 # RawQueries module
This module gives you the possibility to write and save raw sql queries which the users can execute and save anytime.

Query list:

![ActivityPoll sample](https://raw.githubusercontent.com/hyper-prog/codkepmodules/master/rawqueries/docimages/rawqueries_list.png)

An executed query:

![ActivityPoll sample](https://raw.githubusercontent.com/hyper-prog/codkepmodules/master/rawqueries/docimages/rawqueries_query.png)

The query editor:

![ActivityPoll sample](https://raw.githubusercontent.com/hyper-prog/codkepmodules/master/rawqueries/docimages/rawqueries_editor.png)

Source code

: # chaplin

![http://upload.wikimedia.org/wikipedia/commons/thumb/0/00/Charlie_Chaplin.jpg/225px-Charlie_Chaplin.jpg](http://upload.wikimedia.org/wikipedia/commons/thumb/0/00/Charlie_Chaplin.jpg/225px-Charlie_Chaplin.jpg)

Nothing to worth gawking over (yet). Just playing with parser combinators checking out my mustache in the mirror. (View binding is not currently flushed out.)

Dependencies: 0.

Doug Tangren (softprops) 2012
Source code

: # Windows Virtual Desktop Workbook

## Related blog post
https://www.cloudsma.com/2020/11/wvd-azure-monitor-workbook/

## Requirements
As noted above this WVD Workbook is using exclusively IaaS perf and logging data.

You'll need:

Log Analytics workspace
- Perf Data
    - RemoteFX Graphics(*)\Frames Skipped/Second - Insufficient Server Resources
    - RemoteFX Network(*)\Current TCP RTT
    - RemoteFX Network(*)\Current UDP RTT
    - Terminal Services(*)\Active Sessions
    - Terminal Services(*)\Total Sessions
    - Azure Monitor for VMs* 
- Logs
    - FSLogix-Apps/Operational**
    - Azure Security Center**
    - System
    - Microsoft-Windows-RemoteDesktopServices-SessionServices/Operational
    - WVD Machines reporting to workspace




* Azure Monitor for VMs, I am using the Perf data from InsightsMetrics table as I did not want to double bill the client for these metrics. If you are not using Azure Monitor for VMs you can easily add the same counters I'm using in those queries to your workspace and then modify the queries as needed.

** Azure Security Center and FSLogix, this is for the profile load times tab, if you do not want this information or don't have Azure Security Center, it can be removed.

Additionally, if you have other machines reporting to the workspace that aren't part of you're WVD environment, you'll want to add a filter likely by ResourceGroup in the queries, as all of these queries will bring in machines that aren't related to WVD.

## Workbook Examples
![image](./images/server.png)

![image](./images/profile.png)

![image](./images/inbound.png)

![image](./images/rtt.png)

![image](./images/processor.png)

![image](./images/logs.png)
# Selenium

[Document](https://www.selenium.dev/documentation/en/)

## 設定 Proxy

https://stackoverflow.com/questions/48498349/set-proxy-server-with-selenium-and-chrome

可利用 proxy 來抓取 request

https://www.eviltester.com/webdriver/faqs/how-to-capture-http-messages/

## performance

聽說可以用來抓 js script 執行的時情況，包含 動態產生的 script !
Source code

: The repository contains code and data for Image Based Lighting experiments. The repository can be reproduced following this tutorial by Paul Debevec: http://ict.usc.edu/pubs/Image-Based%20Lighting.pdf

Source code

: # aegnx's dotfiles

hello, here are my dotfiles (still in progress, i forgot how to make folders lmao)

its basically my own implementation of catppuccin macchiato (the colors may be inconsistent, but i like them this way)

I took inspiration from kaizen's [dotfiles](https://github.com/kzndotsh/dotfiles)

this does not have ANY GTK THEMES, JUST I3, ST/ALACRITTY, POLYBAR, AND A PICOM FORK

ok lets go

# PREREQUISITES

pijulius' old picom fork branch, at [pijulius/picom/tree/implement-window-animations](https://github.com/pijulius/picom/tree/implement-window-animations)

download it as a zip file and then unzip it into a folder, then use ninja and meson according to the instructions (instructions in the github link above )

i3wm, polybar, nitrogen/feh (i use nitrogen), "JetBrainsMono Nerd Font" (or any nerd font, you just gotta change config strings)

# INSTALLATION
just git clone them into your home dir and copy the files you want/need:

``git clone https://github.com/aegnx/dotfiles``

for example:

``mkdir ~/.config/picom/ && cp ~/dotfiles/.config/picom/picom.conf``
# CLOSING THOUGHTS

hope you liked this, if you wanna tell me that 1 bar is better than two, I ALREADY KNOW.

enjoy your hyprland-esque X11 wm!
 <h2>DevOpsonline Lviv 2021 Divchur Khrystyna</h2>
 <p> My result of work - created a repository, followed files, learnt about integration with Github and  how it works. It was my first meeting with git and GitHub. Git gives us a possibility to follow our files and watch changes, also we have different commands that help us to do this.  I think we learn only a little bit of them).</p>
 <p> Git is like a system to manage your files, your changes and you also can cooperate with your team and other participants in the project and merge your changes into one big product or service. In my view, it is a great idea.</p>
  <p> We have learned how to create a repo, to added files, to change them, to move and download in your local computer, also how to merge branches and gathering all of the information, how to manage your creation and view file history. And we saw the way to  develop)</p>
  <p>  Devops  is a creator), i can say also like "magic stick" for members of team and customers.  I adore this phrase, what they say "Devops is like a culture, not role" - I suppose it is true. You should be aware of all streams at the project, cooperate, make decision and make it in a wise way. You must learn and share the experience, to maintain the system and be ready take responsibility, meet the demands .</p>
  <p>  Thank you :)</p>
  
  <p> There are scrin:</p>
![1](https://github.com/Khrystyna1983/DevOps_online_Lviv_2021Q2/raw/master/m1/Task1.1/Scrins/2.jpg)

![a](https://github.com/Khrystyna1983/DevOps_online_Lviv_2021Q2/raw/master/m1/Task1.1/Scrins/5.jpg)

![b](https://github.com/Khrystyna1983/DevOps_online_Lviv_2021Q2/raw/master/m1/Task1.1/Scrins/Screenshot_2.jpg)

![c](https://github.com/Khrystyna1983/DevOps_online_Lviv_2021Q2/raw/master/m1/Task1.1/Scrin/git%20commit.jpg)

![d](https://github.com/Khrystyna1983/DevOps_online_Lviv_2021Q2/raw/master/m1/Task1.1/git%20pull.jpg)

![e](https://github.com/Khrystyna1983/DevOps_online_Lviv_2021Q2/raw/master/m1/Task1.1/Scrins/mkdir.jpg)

━━━━━━━━━━

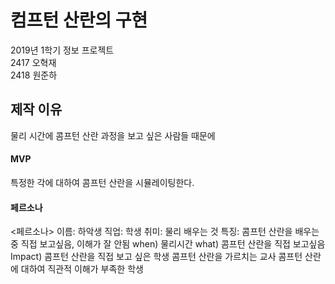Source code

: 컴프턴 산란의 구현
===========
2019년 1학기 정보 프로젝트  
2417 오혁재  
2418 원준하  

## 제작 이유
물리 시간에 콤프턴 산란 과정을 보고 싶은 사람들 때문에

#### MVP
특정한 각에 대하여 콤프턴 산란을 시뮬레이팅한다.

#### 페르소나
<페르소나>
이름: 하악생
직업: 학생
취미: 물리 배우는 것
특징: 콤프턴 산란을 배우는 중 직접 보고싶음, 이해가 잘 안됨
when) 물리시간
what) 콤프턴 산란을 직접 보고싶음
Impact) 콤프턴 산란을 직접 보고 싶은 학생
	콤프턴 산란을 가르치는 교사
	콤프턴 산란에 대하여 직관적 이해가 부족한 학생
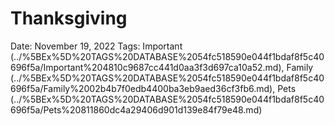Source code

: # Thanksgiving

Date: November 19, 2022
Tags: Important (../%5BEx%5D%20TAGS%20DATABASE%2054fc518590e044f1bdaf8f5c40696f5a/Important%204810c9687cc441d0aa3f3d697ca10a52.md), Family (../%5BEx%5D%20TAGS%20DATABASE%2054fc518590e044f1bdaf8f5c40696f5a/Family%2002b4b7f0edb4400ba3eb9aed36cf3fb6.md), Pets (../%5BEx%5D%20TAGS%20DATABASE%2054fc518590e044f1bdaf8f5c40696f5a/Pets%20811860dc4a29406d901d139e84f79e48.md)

━━━━━━━━━━

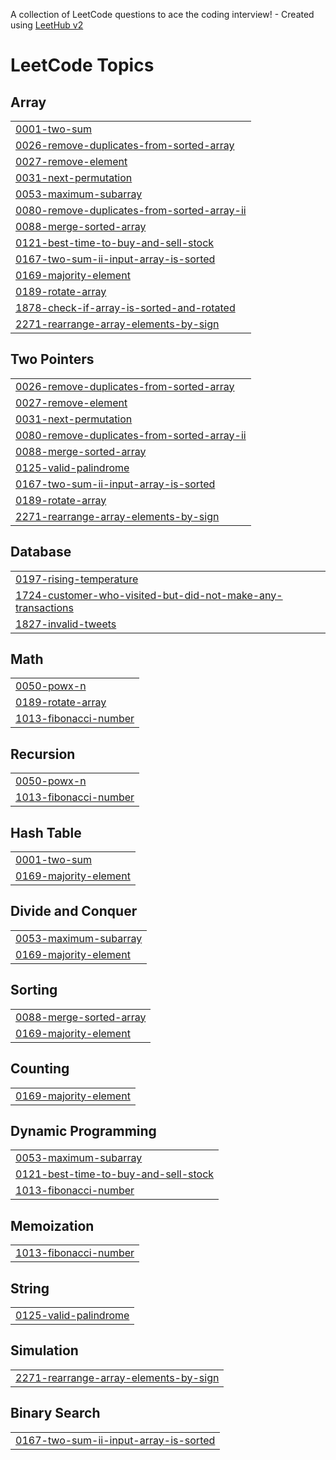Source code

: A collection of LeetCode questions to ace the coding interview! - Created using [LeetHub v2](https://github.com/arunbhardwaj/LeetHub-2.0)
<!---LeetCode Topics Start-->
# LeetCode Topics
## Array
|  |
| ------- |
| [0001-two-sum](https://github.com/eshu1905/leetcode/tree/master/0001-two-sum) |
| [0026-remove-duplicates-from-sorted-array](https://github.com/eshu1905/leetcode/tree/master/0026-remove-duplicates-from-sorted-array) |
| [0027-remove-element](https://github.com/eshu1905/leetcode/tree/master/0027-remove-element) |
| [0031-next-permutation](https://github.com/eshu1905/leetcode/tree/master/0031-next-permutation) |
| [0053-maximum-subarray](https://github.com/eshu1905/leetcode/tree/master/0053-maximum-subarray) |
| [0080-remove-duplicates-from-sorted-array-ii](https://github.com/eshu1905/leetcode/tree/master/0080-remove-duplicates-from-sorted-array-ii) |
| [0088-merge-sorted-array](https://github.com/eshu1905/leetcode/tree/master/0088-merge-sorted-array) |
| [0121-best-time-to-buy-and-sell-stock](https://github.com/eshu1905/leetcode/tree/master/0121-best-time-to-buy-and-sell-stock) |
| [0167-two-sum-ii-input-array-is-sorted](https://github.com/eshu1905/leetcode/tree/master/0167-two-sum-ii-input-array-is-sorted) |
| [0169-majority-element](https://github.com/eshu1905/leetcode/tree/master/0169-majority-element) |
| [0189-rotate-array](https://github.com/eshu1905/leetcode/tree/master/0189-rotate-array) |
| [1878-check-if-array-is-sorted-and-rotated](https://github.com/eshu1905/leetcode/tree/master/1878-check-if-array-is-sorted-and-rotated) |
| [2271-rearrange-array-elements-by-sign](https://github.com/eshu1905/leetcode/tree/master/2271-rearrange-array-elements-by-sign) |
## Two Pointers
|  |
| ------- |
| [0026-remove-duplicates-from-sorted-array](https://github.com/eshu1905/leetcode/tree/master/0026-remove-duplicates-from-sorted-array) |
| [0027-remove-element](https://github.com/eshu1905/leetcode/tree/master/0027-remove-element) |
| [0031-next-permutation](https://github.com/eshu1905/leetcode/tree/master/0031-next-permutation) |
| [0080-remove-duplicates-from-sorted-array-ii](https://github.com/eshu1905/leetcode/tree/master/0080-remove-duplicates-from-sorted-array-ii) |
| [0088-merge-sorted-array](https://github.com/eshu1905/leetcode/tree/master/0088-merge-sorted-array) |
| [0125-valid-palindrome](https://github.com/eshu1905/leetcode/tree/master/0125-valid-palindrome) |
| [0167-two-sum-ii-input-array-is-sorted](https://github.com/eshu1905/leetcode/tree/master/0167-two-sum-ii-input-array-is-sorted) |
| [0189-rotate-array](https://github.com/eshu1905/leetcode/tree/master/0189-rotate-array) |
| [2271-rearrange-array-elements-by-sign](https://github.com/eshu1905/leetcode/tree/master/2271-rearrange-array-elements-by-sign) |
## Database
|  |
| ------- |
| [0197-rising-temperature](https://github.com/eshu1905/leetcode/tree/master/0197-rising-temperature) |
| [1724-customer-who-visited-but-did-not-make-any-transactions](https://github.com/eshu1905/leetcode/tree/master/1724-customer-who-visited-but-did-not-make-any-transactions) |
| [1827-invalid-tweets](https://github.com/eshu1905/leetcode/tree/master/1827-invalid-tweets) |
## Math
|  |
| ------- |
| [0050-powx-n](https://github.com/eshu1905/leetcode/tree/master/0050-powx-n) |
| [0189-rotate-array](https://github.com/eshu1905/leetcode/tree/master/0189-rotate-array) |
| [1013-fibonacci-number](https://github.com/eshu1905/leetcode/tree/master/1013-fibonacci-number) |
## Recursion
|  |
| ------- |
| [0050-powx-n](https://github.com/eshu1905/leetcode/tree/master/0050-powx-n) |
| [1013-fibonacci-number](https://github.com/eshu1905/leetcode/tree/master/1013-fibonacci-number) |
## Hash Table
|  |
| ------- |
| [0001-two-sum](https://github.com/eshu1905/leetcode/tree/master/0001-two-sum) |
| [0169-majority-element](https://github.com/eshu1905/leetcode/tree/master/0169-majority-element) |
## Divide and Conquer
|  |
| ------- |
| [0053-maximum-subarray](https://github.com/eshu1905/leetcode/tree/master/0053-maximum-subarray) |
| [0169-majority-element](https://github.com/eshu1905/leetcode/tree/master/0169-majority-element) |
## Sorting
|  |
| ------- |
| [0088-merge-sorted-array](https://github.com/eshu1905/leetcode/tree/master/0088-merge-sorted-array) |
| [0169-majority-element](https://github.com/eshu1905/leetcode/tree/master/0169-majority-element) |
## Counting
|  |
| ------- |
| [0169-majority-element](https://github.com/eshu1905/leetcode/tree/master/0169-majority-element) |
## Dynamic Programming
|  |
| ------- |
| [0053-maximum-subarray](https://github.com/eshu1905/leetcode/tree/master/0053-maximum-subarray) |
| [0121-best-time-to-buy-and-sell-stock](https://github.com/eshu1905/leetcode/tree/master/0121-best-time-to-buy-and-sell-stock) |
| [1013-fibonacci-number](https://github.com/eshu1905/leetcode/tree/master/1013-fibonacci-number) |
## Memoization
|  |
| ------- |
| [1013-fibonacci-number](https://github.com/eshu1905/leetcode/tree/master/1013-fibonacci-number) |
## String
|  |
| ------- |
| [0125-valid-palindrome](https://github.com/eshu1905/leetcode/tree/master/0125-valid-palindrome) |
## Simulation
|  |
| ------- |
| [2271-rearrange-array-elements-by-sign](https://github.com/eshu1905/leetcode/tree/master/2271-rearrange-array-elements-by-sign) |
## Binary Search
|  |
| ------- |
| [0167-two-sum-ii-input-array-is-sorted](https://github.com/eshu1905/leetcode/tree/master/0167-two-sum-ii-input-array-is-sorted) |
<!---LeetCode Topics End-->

━━━━━━━━━━

## TASK TO COMPLETE
Nothing but a number is expected here: the number of lines in the entries that include the word "changes".

## EXERCISE ANSWER
2